How many of the lines below include the word "access"? Only the number should be given.
───── DATA FOR ANALYSIS ─────
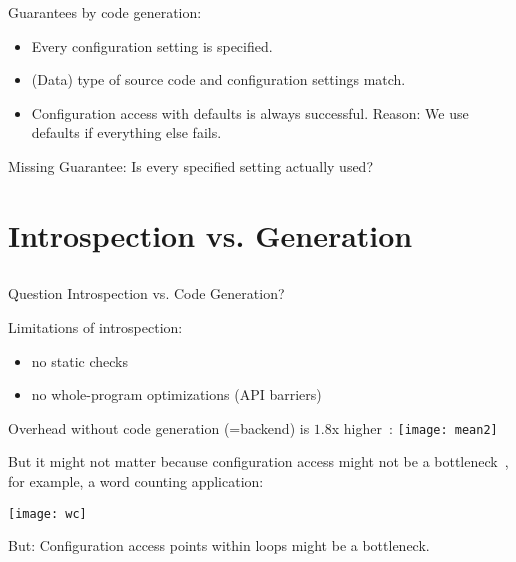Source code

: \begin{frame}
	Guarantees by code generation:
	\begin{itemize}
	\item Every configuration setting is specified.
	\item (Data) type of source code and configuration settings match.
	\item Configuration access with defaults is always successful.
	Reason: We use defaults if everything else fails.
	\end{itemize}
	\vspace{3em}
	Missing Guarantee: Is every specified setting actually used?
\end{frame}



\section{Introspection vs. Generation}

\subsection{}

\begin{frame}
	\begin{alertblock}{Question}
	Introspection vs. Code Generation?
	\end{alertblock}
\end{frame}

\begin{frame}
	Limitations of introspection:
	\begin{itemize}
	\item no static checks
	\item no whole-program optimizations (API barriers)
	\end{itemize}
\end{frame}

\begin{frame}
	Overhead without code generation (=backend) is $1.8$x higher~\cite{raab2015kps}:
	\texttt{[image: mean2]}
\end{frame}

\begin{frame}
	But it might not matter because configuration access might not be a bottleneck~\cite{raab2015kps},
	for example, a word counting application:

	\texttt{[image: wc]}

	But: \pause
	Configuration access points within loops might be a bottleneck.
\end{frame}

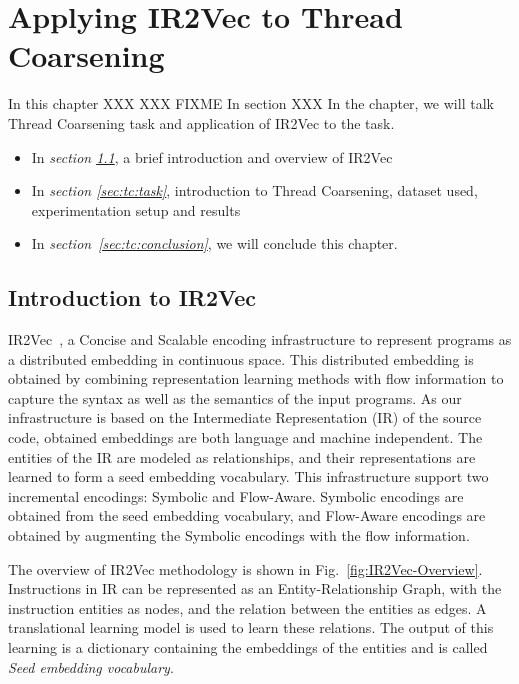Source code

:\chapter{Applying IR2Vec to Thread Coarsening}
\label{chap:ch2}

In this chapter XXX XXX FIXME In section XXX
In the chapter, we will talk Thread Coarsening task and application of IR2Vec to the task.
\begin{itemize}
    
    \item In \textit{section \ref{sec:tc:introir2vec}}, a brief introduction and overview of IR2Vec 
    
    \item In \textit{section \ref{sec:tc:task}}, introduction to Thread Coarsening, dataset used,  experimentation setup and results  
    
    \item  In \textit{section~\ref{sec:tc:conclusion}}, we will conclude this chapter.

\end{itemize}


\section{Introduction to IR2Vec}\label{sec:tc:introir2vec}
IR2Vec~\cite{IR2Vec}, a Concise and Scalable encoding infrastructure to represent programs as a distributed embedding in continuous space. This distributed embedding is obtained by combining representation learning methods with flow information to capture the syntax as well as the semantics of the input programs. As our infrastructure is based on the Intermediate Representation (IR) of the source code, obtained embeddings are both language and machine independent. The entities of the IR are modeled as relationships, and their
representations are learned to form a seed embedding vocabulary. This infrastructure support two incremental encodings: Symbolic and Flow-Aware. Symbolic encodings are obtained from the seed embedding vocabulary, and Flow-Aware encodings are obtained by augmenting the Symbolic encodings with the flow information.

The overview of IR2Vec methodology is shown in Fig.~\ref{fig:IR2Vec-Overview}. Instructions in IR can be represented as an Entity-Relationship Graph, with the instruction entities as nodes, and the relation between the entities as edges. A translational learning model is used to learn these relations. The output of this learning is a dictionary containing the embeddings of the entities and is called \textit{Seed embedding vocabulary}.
─────
───── DATA FOR ANALYSIS ─────
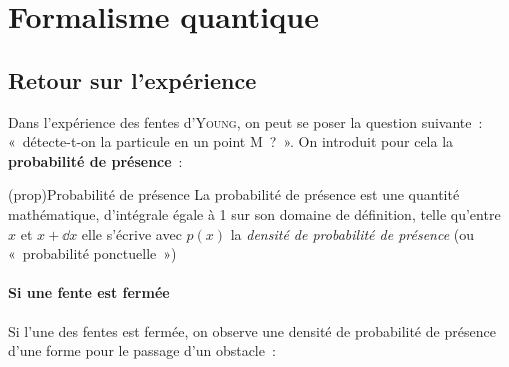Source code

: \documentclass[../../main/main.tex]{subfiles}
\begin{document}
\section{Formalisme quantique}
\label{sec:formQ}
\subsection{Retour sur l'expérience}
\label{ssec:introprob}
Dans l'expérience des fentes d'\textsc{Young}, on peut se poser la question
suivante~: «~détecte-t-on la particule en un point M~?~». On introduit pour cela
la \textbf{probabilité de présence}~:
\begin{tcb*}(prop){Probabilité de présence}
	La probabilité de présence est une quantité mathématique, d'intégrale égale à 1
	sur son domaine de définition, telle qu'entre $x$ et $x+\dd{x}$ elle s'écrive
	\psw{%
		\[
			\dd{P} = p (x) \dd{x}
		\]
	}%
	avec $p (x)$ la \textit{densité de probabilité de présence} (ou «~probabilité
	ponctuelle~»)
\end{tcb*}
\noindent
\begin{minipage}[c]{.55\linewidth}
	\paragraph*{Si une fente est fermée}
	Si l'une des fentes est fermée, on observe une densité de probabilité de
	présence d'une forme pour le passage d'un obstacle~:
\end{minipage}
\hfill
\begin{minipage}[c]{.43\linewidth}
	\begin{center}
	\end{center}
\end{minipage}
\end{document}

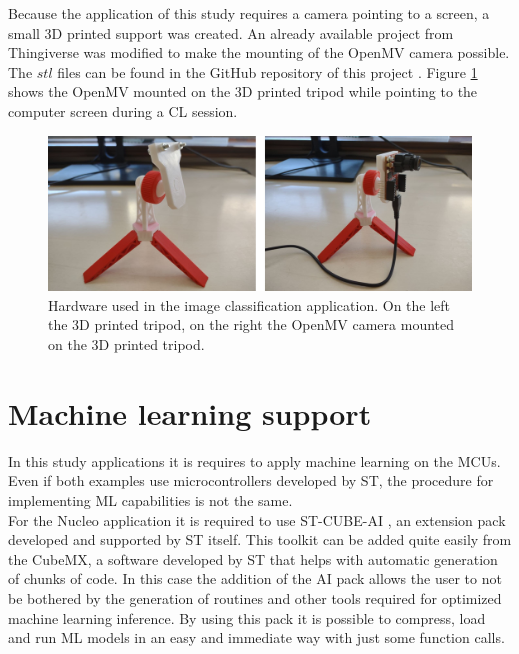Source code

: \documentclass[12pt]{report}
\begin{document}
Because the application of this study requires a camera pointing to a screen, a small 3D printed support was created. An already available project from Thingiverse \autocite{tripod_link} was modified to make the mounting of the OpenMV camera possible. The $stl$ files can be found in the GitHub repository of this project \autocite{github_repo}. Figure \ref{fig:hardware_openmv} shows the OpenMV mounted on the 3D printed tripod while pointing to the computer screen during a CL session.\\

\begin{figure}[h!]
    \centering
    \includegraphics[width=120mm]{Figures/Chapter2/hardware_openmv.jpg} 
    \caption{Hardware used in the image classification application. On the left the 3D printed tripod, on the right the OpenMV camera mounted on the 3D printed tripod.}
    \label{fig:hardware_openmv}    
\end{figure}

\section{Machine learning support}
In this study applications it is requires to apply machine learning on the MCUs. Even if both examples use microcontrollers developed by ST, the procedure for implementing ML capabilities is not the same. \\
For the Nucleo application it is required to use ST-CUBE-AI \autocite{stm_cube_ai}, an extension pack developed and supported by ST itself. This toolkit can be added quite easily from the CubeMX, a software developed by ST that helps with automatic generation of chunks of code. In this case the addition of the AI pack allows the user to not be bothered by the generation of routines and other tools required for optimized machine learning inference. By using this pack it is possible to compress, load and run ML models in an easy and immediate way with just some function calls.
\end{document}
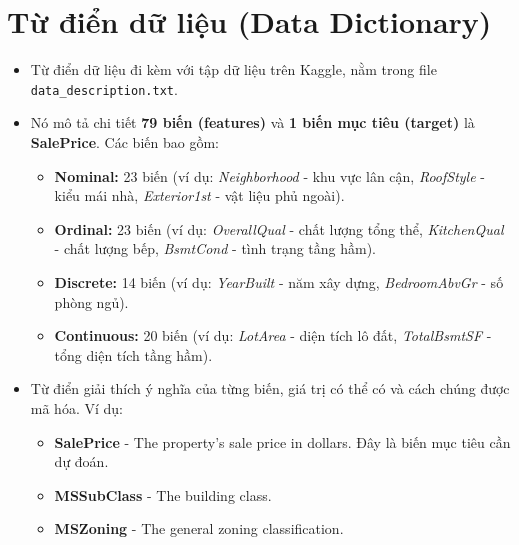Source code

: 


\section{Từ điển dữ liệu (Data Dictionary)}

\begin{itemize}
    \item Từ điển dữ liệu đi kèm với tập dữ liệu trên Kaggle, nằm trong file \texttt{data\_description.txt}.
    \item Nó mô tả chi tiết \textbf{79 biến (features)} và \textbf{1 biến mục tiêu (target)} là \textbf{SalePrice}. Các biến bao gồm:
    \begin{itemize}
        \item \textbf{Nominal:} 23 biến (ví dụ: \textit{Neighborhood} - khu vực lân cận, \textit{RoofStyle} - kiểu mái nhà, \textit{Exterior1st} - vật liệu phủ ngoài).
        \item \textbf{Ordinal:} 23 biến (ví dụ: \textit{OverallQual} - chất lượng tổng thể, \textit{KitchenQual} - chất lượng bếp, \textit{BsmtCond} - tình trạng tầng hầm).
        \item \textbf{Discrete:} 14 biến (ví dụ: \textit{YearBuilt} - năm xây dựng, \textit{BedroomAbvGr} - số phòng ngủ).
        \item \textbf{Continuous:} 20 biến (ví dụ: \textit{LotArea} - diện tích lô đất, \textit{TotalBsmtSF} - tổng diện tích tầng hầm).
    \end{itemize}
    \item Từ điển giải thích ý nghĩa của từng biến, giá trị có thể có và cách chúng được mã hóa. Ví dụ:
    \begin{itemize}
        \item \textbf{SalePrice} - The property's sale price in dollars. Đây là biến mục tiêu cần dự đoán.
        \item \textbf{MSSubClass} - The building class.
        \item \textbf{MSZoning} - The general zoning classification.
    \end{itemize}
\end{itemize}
─────
_TASK OUTPUT_
3